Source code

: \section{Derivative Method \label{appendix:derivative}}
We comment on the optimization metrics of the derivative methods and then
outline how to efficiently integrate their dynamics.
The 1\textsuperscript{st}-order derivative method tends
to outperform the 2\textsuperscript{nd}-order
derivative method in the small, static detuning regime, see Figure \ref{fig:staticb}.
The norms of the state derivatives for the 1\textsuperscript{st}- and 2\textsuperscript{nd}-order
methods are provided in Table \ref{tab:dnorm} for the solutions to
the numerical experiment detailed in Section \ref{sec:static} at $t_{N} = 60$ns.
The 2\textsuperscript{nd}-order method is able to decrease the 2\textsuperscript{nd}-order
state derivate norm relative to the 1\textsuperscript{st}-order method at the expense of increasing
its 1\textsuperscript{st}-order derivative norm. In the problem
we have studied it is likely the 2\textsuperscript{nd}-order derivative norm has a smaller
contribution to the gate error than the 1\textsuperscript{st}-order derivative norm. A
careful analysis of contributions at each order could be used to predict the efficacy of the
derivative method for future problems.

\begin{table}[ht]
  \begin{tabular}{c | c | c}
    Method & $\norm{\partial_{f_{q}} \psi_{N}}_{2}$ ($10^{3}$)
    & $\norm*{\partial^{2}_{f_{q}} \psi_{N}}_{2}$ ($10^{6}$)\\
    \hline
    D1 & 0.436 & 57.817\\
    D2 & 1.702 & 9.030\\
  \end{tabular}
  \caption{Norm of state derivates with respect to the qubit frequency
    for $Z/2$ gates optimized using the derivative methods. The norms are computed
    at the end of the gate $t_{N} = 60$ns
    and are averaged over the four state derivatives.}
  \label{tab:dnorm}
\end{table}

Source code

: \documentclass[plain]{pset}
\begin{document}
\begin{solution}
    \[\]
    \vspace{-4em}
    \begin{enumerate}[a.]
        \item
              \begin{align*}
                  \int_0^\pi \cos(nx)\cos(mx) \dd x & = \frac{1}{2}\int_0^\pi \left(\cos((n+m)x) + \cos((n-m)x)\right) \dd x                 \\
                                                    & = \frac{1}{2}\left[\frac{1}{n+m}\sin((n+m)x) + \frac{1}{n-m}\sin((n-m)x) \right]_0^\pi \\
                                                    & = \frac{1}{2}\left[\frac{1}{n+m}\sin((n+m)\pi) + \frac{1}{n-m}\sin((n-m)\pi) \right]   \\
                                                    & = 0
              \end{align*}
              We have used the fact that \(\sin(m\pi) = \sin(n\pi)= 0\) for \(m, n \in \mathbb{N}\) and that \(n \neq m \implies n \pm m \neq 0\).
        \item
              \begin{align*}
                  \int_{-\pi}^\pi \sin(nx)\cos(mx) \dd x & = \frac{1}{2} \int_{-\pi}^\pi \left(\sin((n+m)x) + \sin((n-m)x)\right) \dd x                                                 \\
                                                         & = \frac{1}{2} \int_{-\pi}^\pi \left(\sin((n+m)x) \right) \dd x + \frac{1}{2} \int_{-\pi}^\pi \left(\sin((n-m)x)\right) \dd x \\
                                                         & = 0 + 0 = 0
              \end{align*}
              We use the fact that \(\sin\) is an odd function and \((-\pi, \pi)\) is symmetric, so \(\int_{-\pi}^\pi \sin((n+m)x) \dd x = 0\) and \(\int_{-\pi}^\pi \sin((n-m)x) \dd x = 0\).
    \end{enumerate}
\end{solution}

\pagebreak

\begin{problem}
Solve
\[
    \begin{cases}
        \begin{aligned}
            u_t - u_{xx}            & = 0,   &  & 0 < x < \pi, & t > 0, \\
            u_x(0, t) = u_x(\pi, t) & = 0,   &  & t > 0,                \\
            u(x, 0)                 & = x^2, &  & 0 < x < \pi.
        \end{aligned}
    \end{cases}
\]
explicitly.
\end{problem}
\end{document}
...
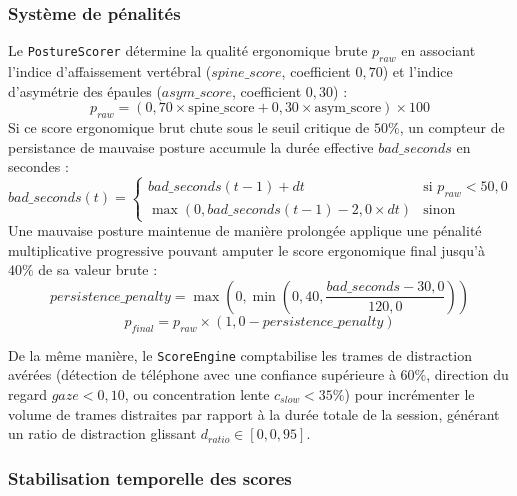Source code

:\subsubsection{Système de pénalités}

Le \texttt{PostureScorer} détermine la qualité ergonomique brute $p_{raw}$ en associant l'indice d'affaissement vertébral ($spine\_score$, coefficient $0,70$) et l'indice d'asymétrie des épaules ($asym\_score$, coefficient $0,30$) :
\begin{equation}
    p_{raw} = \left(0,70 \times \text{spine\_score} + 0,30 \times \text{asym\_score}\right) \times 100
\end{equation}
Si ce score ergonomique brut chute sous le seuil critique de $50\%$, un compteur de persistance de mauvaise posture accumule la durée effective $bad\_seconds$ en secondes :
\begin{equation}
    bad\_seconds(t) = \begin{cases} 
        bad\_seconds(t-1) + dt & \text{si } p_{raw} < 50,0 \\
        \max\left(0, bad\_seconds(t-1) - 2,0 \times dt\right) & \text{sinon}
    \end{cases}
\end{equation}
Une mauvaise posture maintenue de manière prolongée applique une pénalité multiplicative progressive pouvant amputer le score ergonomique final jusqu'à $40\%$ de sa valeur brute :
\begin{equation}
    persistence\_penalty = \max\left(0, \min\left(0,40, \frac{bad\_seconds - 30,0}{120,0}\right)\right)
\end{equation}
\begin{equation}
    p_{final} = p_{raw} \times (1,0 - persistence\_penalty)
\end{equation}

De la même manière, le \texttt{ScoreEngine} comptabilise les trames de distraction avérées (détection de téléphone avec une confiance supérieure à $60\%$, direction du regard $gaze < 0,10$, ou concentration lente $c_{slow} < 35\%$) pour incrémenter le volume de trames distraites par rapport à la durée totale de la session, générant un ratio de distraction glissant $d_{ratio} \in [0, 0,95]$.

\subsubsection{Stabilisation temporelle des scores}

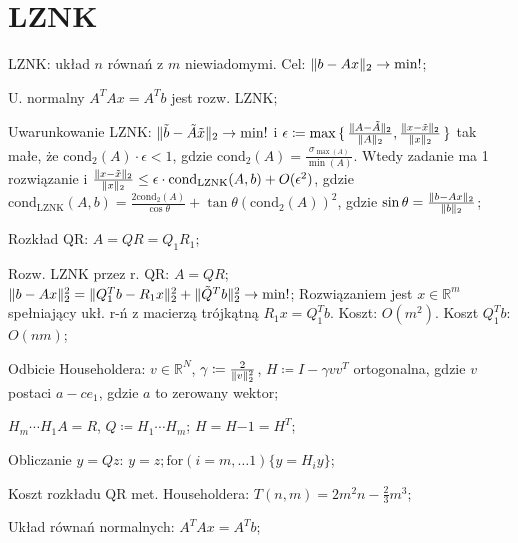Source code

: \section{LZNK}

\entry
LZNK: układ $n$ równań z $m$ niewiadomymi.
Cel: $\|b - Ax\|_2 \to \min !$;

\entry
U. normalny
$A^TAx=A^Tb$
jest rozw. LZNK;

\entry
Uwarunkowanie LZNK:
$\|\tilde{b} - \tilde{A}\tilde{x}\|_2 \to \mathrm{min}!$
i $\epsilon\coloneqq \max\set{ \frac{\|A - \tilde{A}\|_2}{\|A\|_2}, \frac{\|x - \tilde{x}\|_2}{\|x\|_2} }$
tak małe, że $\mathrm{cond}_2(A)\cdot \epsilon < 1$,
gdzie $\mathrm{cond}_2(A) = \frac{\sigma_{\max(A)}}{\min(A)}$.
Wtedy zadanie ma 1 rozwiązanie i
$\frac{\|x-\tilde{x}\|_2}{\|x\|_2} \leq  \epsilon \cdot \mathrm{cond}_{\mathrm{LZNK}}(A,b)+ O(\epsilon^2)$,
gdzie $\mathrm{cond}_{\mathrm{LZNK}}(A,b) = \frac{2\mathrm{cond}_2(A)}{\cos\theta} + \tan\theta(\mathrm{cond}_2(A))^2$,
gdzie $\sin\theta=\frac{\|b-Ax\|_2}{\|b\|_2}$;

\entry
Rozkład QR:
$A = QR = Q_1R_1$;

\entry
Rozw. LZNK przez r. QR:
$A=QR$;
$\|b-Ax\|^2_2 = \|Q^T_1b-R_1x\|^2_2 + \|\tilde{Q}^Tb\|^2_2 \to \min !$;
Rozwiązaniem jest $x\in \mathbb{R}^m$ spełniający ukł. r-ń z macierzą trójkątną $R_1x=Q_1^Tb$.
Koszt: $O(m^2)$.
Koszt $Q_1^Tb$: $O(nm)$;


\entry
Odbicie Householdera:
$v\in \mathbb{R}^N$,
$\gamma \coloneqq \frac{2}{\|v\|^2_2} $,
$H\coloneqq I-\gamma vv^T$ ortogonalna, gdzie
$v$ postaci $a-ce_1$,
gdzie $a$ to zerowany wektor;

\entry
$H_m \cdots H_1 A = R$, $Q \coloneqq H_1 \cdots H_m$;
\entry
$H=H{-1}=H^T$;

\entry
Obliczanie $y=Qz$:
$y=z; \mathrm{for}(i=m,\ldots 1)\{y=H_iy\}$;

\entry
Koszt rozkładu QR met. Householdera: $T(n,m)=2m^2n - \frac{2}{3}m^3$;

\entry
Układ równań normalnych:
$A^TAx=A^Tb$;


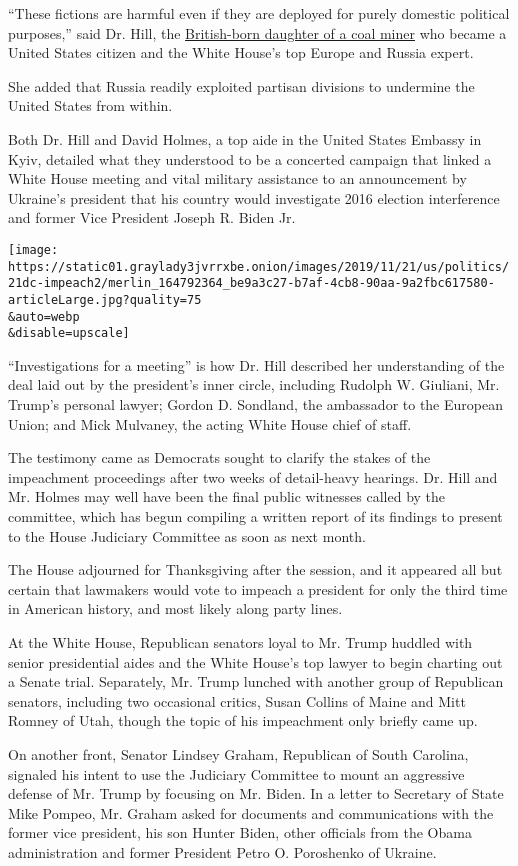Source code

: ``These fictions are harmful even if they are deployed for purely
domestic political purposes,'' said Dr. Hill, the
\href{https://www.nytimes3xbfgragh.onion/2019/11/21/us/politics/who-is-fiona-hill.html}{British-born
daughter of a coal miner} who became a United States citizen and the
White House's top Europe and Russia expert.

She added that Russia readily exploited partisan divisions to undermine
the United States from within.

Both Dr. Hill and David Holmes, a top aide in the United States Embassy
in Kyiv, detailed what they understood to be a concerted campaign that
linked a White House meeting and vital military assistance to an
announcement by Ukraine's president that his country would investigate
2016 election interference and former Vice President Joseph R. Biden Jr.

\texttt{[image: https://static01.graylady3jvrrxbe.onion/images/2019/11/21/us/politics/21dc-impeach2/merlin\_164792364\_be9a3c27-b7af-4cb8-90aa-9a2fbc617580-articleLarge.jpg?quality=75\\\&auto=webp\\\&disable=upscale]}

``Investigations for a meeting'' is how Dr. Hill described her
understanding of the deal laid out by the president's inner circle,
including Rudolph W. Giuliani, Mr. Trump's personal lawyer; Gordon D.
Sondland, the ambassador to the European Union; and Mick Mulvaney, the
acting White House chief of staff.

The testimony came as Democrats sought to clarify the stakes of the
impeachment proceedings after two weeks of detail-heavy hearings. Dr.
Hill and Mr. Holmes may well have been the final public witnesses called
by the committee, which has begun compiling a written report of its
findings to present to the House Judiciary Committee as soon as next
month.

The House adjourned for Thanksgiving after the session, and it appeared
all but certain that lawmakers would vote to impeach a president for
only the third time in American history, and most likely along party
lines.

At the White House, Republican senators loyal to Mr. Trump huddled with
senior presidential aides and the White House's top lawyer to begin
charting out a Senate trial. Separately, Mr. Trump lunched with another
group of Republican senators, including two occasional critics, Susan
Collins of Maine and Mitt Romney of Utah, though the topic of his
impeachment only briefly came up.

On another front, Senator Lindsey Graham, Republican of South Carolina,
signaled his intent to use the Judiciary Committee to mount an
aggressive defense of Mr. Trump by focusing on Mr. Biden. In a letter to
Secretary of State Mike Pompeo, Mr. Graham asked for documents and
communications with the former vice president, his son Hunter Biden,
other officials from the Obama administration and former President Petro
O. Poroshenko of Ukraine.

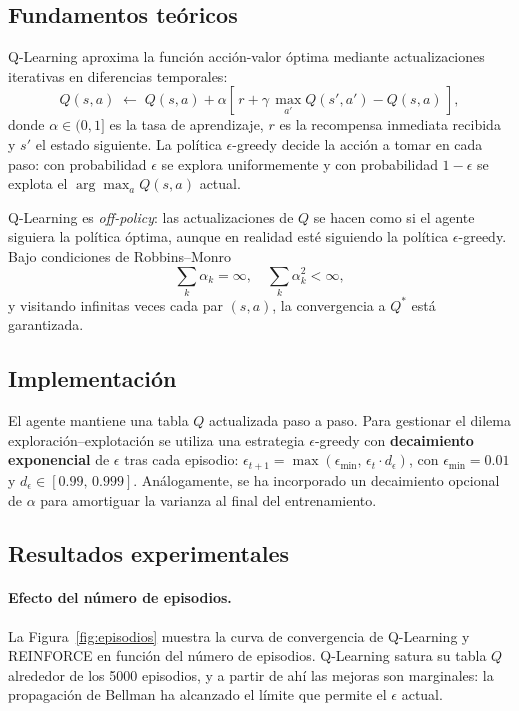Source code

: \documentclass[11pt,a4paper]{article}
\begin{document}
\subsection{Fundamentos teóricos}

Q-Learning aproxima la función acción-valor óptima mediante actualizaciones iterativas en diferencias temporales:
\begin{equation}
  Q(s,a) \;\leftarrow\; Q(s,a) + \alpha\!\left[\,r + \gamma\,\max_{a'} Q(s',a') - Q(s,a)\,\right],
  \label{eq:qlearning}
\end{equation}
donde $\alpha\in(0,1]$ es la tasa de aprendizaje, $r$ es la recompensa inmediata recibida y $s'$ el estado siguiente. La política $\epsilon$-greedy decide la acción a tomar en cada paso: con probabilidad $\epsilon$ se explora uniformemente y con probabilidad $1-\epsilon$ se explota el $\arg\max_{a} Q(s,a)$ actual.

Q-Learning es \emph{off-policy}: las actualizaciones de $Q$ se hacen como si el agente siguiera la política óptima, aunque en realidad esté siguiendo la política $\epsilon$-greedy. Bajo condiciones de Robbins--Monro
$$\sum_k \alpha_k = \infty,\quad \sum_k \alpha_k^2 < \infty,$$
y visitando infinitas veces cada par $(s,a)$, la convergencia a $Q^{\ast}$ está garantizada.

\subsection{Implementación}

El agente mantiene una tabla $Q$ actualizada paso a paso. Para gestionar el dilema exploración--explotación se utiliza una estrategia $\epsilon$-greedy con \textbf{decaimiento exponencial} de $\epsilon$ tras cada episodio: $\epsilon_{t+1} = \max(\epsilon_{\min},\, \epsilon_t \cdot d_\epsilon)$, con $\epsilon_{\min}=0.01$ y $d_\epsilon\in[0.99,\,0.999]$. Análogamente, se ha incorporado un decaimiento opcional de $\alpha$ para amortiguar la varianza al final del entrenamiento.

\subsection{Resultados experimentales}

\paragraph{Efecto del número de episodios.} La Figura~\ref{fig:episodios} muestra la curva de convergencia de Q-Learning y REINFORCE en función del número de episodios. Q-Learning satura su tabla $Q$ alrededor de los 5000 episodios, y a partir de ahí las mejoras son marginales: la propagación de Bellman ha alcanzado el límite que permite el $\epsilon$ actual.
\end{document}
* * *
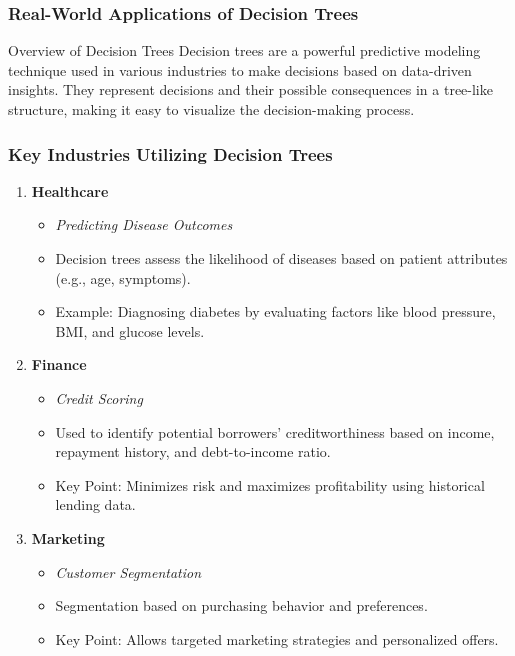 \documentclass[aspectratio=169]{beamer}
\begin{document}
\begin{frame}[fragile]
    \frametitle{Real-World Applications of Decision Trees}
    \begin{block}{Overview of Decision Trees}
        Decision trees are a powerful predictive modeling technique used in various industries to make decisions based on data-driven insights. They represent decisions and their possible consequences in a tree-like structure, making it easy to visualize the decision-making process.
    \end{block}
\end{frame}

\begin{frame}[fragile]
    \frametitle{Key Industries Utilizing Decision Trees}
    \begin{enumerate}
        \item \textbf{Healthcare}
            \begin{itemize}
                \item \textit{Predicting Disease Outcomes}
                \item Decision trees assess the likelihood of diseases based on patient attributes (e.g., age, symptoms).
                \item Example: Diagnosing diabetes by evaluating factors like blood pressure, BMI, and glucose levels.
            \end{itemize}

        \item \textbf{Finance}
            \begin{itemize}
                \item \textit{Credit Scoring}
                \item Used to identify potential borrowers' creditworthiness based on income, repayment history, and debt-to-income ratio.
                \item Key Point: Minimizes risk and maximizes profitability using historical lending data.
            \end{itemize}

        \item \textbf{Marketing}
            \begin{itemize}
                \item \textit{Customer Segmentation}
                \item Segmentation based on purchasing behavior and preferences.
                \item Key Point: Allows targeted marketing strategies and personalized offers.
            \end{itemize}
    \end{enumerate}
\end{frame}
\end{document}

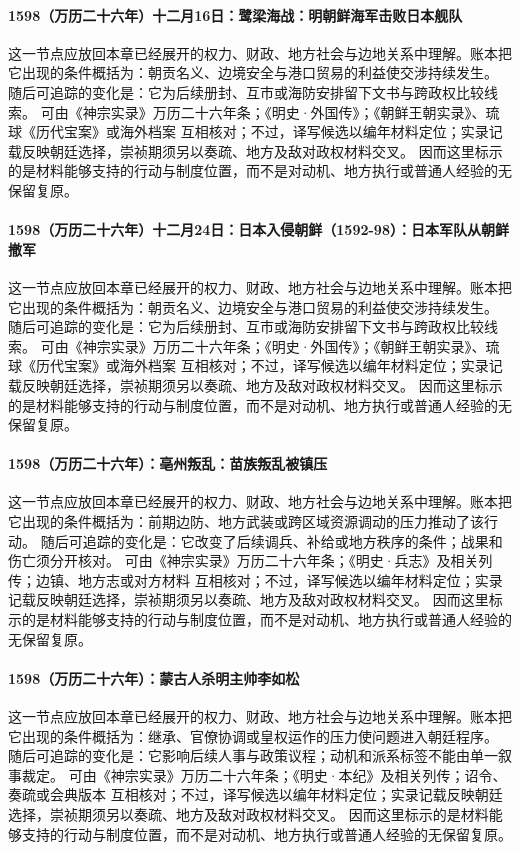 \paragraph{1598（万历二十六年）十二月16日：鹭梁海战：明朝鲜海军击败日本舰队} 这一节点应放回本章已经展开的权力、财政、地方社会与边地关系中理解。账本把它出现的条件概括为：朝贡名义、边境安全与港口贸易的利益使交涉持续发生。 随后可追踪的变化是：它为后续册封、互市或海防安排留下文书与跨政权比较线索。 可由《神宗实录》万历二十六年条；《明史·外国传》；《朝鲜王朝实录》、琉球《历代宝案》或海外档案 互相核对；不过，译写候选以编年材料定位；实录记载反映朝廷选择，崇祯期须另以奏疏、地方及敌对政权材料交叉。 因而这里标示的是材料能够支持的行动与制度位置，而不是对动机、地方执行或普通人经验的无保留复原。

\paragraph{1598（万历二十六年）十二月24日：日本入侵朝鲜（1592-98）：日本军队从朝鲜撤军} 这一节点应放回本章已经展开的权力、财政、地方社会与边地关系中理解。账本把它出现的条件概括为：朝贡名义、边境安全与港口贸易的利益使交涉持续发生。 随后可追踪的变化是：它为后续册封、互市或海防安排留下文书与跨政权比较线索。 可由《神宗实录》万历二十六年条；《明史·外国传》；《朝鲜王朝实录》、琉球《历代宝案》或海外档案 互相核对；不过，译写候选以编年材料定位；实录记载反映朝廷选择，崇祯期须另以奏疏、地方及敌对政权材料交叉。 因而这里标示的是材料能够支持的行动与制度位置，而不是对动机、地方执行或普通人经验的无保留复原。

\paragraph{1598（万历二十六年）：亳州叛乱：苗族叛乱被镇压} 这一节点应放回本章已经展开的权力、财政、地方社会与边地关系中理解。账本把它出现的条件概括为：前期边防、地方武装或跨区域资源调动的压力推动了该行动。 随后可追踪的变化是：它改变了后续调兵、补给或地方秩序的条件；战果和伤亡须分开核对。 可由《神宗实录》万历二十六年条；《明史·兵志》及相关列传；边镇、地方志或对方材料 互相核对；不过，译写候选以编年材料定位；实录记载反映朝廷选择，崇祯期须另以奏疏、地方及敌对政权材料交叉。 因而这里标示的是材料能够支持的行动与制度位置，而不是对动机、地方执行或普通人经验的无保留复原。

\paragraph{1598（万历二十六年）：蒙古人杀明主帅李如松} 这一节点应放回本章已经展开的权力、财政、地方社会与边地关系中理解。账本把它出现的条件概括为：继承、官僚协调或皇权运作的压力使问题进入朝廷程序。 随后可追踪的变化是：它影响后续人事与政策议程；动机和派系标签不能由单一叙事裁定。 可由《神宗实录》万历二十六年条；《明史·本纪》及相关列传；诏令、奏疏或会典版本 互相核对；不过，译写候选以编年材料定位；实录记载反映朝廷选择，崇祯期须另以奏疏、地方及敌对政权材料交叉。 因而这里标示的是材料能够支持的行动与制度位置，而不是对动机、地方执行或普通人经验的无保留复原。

:: Task ::
In the records above, find each line that holds the word "textit"; copy all such lines.

:: Exercise response ::
                \item \textit{Predicting Disease Outcomes}
                \item \textit{Credit Scoring}
                \item \textit{Customer Segmentation}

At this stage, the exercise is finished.